I’ve been stewing on this since somewhere around four this morning. And since it’s dinner time right now, I’ll probably be working on this for the next three hours. Or later…
Have you ever really tried to see something from someone else’s point of view? I mean really get into their shoes. Understand their thoughts and reasonings. To understand their perception of the world around them. It’s not easy to do… to step out of yourself and know someone else.
And it’s even harder to teach a 10 year old. Tonight J was yelling at S about her perception of an event. She thought he took something, and it hurt her feelings. He said took it, and gave it back and then G took it. Now he’s mad because he’s being blamed. Ugh! How do you help someone understand that what they think happened may only be half of the truth?
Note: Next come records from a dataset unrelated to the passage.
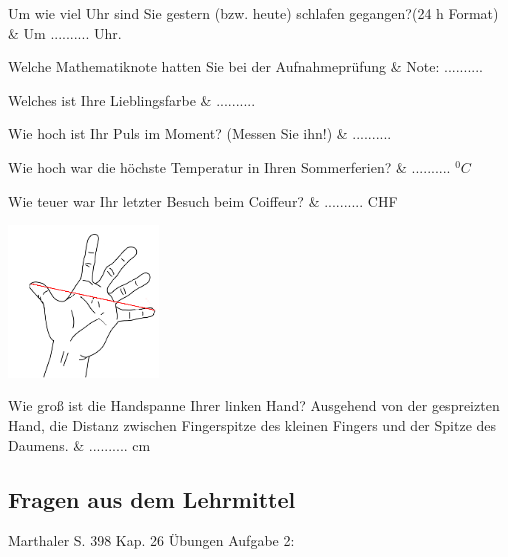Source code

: \begin{befrage}
  Um wie viel Uhr sind Sie gestern (bzw. heute) schlafen gegangen?(24 h Format)  &
  Um .......... Uhr.
\end{befrage}


\begin{befrage}
  Welche Mathematiknote hatten Sie bei der Aufnahmeprüfung & Note: ..........
\end{befrage}

\begin{befrage}
 Welches ist Ihre Lieblingsfarbe  & ..........
\end{befrage}

\begin{befrage}
 Wie hoch ist Ihr Puls im Moment?
(Messen Sie ihn!)  & .......... %
\end{befrage}

\begin{befrage}
 Wie hoch war die höchste Temperatur in Ihren Sommerferien?  & .......... ${}^0C$
\end{befrage}

\begin{befrage}
 Wie teuer war Ihr letzter Besuch beim Coiffeur?  & .......... CHF
\end{befrage}

\begin{center}
\includegraphics[width=4cm]{img/hand.png}
\end{center}

\begin{befrage}
Wie groß ist die Handspanne Ihrer linken Hand?
Ausgehend von der gespreizten Hand, die Distanz zwischen Fingerspitze des kleinen Fingers und der Spitze des Daumens.  &  .......... cm
\end{befrage}

\subsection*{Fragen aus dem Lehrmittel}
Marthaler S. 398 Kap. 26 Übungen Aufgabe 2:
Then I started going through email. I got an ad from on of those places that searches for people from William Ninis, and it made my heart hurt. William J. Ninis was my big brother from another mother. We spent two years in college together, but it could have been a lifetime. He made me laugh. He protected me. He cheered for me.
I say for me… really it was for several of the girls I ran with… He was our Billy. Our big teddy bear. We loved him. He loved us. Our sophomore year he want pictures made with his “family” (seems to me he won a sitting) and we had our pictures taken with him… four girls and Billy… looking at that picture is bitter sweet.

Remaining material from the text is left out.